Я совершенно несведущ в том, какие должны быть предприняты первые необходимые шаги. Тем не менее возможно, что самым первым из них (в том случае, если вы и впрямь, как лорд Люкселлиан сказал, согласны помогать нам) будет следующий: вы сами или кто-то из ваших помощников приедет к нам и осмотрит здание и затем составит об этом отчет, к вящему удовольствию прихожан и всех прочих.

Наше местечко расположено очень далеко: на протяжении четырнадцати миль к нам не ведет ни одна железная дорога, и самая близкая к нам железнодорожная станция – зовется городом, хотя на самом деле это скорее большая деревня, – Касл-Ботерель, расположенный в двух милях от нас, и потому всего удобнее для вас будет остановиться в пасторском доме – я рад предложить вам свой кров, – вместо того чтобы останавливаться в гостинице Касл-Ботереля и возвращаться сюда же утром.

В любой из дней на следующей неделе, который вам будет угодно избрать для визита к нам, вы убедитесь сами, что мы вас примем с радостью.

Искренне ваш,

КРИСТОФЕР СУОНКОРТ

От МИСТЕРА ХЬЮБИ – МИСТЕРУ СУОНКОРТУ

ПЕРСИ ПЛЕЙС, ЧАРИНГ-КРОСС,

20 февраля 18**

ДОРОГОЙ СЭР!

Повинуясь вашей просьбе от 18 февраля, я условился сделать обзор и эскизы башни и крыла приходской церкви, а также выяснить, насколько велики разрушения, от коих она пострадала, в каком виде дошла до наших дней и вместе с тем – каковы предложения по реставрации.

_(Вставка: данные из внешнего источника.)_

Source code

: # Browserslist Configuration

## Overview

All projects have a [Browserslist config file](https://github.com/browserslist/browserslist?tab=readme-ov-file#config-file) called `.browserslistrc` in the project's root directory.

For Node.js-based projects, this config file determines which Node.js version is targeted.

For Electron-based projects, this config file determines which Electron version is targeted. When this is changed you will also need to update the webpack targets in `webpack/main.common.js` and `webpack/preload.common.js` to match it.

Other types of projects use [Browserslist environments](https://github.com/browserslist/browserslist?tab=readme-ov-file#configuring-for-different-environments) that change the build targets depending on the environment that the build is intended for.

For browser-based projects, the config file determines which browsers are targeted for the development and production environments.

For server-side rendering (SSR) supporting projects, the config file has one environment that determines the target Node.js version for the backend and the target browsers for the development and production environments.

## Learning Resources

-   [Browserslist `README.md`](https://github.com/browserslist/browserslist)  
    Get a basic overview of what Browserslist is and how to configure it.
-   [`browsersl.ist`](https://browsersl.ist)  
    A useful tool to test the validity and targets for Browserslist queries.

Мой помощник, мистер Смит, с этими целями покинет Лондон, выехав к вам ранним поездом сегодня утром. Я крайне благодарен вам за то, что вы любезно предложили ему остановиться под вашим кровом. Он воспользуется вашим приглашением и, вероятнее всего, прибудет к вам уже вечером. Можете полностью ему доверять и всецело положиться на его умение разбираться в церковной архитектуре.

Веря в то, что планы по реставрации, которые я подготовлю из отчета об этом путешествии, принесут удовлетворение как вам, так и лорду Люкселлиану, засим я, дорогой сэр, выражаю вам свое совершенное почтение, искренне ваш,

УОЛТЕР ХЬЮБИ

Глава 3

Где птицы дивный мадригал
Слагают в честь уснувших вод[12 - Марло К. Страстный пастух – своей возлюбленной. Перевод Игоря Жданова.].

Та первая трапеза в энделстоунском пасторском доме прошла очень приятно для молодого Стефана Смита. Угощение было обильным, как и говорила Эльфрида своему отцу, со всеми необходимыми составляющими тех разнообразных блюд, кои вместе и зовутся ранним ужином с чаепитием – тем своеобразным гастрономическим приветствием, коим потчуют всех, кто уехал в глушь, подалее от горожан и городов, и которое особенно по вкусу и приятно молодым. Стол был красиво убран зимними цветами и декоративными листьями, коими были украшены, радуя глаз, отбивные, курица, пироги и два преогромных пирога, что не помещались на своих блюдах, услаждая взор картиною изобилия.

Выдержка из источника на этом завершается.